Pictures paired with source code:

::::::

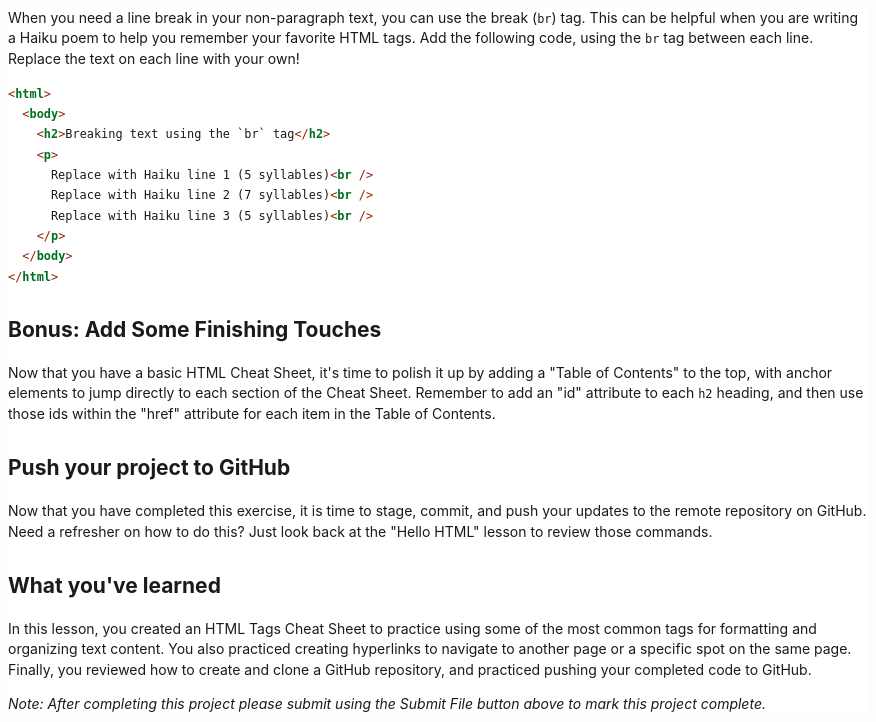 When you need a line break in your non-paragraph text, you can use the break (`br`) tag. This can be helpful when you are writing a Haiku poem to help you remember your favorite HTML tags. Add the following code, using the `br` tag between each line. Replace the text on each line with your own!

```html
<html>
  <body>
    <h2>Breaking text using the `br` tag</h2>
    <p>
      Replace with Haiku line 1 (5 syllables)<br />
      Replace with Haiku line 2 (7 syllables)<br />
      Replace with Haiku line 3 (5 syllables)<br />
    </p>
  </body>
</html>
```

## Bonus: Add Some Finishing Touches

Now that you have a basic HTML Cheat Sheet, it's time to polish it up by adding a "Table of Contents" to the top, with anchor elements to jump directly to each section of the Cheat Sheet. Remember to add an "id" attribute to each `h2` heading, and then use those ids within the "href" attribute for each item in the Table of Contents.

## Push your project to GitHub

Now that you have completed this exercise, it is time to stage, commit, and push your updates to the remote repository on GitHub. Need a refresher on how to do this? Just look back at the "Hello HTML" lesson to review those commands.

## What you've learned

In this lesson, you created an HTML Tags Cheat Sheet to practice using some of the most common tags for formatting and organizing text content. You also practiced creating hyperlinks to navigate to another page or a specific spot on the same page. Finally, you reviewed how to create and clone a GitHub repository, and practiced pushing your completed code to GitHub.

_Note: After completing this project please submit using the Submit File button above to mark this project complete._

::::::

**Task description**
In the answer, repeat exactly the lines from the top of the entries above through the line with "## Bonus: Add Some Finishing Touches", and leave pictures out of it.

**Problem solution**
 When you need a line break in your non-paragraph text, you can use the break (`br`) tag. This can be helpful when you are writing a Haiku poem to help you remember your favorite HTML tags. Add the following code, using the `br` tag between each line. Replace the text on each line with your own!

```html
<html>
  <body>
    <h2>Breaking text using the `br` tag</h2>
    <p>
      Replace with Haiku line 1 (5 syllables)<br />
      Replace with Haiku line 2 (7 syllables)<br />
      Replace with Haiku line 3 (5 syllables)<br />
    </p>
  </body>
</html>
```

## Bonus: Add Some Finishing Touches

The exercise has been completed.